In July, credit benchmark agency Moodys (MCO) downgraded the debt rating from BBBY to the lowest possible rating. Moodys downgraded the company’s debt from CFR to Caa2. Which means Moodys thinks there’s a strong possibility that BBBY will default on its debt over the next 12 months.

“The downward revisions reflect the impact of Bed Bath’s sharp decline in revenue and EBITDA on its liquidity, free cash flow and credit metrics. The challenges Bed Bath faces in restoring profitability are also considered. Inventory levels are not only high and misaligned with sales trends, but are overweight private label products that need to be phased out and replaced with national brands in the face of weaker consumer demand,” a statement from Moodys (MCO).

“In addition, the downward revisions reflect governance considerations, including the company’s early departure of its CEO and Chief Merchandising Officer, the completion of its $1 billion accelerated share buyback program with $40 million in share buybacks in the first quarter of 2022 despite the company’s weak operational performance and the ineffectiveness of its turnaround strategy to address continued pressures on Bed Bath’s operations and credit metrics.

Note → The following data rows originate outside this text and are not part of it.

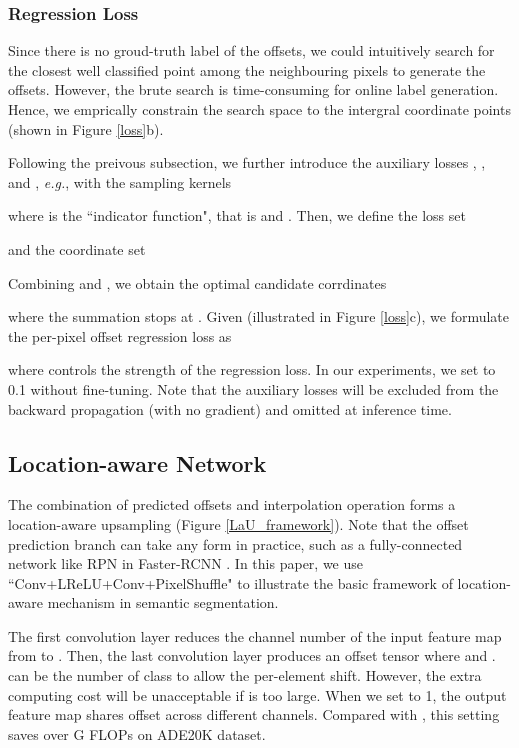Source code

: \documentclass[10pt,twocolumn,letterpaper]{article}
\begin{document}
\subsubsection{Regression Loss}
Since there is no groud-truth label of the offsets, we could intuitively search for the closest well classified point among the neighbouring  pixels to generate the offsets. However, the brute search is time-consuming for online label generation. Hence, we emprically constrain the search space to the intergral coordinate points (shown in Figure \ref{loss}b). 

Following the preivous subsection, we further introduce the auxiliary losses ,  ,  and , \textit{e.g.},  with the sampling kernels

where  is the ``indicator function", that is  and . Then, we define the loss set

and the coordinate set

Combining  and , we obtain the optimal candidate corrdinates

where the summation stops at . Given  (illustrated in Figure \ref{loss}c), we formulate the per-pixel offset regression loss as

where  controls the strength of the regression loss. In our experiments, we set  to 0.1 without fine-tuning. Note that the auxiliary losses will be excluded from the backward propagation (with no gradient) and omitted at inference time. 

\subsection{Location-aware Network}
The combination of predicted offsets and interpolation operation forms a location-aware upsampling (Figure \ref{LaU_framework}). Note that the offset prediction branch can take any form in practice, such as a fully-connected network like RPN in Faster-RCNN \cite{RenHGS15}. In this paper, we use ``Conv+LReLU+Conv+PixelShuffle" to illustrate the basic framework of location-aware mechanism in semantic segmentation. 

The first  convolution layer reduces the channel number of the input feature map  from  to . Then, the last convolution layer produces an offset tensor  where  and .  can be the number of class to allow the per-element shift. However, the extra computing cost will be unacceptable if  is too large. When we set  to 1, the output feature map shares offset across different channels. Compared with , this setting saves over G FLOPs on ADE20K dataset.
\end{document}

Then Moodys (MCO) hit BBBY with another jab last month and downgraded him again from Caa2 to Ca.

“The downgrades reflect governance considerations, including the company’s announcement that it may pursue liability transactions [1] which Moody’s would likely view as a struggling exchange to settle its $284 million of senior unsecured notes due August 2024 in light of continued pressures on Bed Bath’s operations and credit metrics,” said Christina Boni. , Senior Vice President at Moody’s Investors Service.

BBBY’s current debt stands at $3.53bn (£3.14bn) and the company hopes that under new CEO Sue Grove, who took over from ousted leader Tritton in June, things will change. But the company is still plagued by supply chain issues and inventory issues.

BBBY faces bankruptcy

So, is BBBY heading for bankruptcy?

Well, Moodys thinks so.

“The rating of Bed Bath’s Ca family of companies reflects the very high probability of default over the next twelve months. It also reflects governance considerations, including the appointment of interim senior management and the hiring of consultants to support Bed Bath in its operational turnaround efforts, which include inventory, cash management and balance sheet optimization. “said Moodys. (AGC) statement said.

“Despite its stature as the largest dedicated retailer of home goods and home furnishings with a national footprint, the business faces considerable default risk. Bed Bath faces $284 million notes maturing in 2024 and announced that it was exploring a possible distressed exchange that would be seen by Moodys (AGC) as a fault event.

Moody’s (AGC) estimates that despite the sharp contraction in business, the company completed its accelerated $1 billion share buyback program, which included the repurchase of $40 million of common stock in the first quarter of fiscal 2022. The company’s weak demand trends continued, which weighed heavily on its profitability.

Even though Bed Bath and Beyond (BBBY) recently took steps to improve liquidity, the company still needs to stabilize operating losses and improve working capital as it navigates a turnaround in an uncertain consumer environment.

Moody’s (MCO) stock price chart

Maybe college student Jake Freeman can help save BBBY?

The data showed that BBBY has been one of the most searched stocks on Zacks.com lately.

Analysts believe that if BBBY can bring customers back to its stores, a turnaround will occur.

“They have to bring the customer back into the store,” McShane said at Goldman Sachs’ 29th annual retail conference. in October.

Jason Haas, analyst at Morgan Stanley, believes that BBBY needs a radical change in cash consumption.

BBBY has another option.

That might take the advice of a college student, called Jake Freeman, who won $110 million in the Bed Bath & Beyond (BBBY) rally this year. In July, Freeman wrote a scathing letter to BBBY saying, “BBBY is facing an existential crisis for her survival. To ensure its survival, BBBY must reduce its cash burn rate, significantly improve its capital structure and raise funds.

Which route BBBY decides to take, only time will tell. But for now, it looks like the group needs to act quickly if it wants to avoid bankruptcy.